### AIM OF THE EXERCISE:
Retype, word for word, every line from the one holding "a sostituirla in" through the one holding "contemporaneamente!" in the entries below, both included, and only those lines.

:: DATA PROVIDED ::

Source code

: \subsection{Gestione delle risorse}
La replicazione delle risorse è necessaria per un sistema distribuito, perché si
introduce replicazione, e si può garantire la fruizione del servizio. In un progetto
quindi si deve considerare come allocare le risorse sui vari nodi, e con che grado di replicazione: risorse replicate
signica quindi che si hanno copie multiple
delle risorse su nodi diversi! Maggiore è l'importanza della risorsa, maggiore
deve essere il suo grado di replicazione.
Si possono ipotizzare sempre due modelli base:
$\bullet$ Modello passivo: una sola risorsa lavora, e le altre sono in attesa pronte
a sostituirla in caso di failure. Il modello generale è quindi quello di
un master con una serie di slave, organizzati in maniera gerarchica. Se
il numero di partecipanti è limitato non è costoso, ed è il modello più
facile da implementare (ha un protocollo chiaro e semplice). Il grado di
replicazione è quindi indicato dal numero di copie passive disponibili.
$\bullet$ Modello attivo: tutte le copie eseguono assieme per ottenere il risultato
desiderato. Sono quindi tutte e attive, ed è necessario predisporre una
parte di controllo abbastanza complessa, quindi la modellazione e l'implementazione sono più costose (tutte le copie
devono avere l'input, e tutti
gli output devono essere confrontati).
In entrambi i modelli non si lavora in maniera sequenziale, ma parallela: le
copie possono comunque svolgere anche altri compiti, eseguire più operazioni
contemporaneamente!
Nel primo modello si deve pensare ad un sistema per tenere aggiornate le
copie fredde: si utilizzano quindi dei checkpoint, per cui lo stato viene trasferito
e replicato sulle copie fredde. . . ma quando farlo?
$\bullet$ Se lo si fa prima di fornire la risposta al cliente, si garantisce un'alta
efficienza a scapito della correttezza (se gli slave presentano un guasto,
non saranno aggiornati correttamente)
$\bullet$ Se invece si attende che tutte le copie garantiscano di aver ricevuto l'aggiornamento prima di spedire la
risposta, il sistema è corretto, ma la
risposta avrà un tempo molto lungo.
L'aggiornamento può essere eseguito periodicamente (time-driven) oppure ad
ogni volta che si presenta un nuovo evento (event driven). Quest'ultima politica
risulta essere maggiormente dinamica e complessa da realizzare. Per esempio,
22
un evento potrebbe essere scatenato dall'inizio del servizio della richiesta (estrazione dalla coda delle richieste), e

:::

### SOLUTION:
a sostituirla in caso di failure. Il modello generale è quindi quello di
un master con una serie di slave, organizzati in maniera gerarchica. Se
il numero di partecipanti è limitato non è costoso, ed è il modello più
facile da implementare (ha un protocollo chiaro e semplice). Il grado di
replicazione è quindi indicato dal numero di copie passive disponibili.
$\bullet$ Modello attivo: tutte le copie eseguono assieme per ottenere il risultato
desiderato. Sono quindi tutte e attive, ed è necessario predisporre una
parte di controllo abbastanza complessa, quindi la modellazione e l'implementazione sono più costose (tutte le copie
devono avere l'input, e tutti
gli output devono essere confrontati).
In entrambi i modelli non si lavora in maniera sequenziale, ma parallela: le
copie possono comunque svolgere anche altri compiti, eseguire più operazioni
contemporaneamente!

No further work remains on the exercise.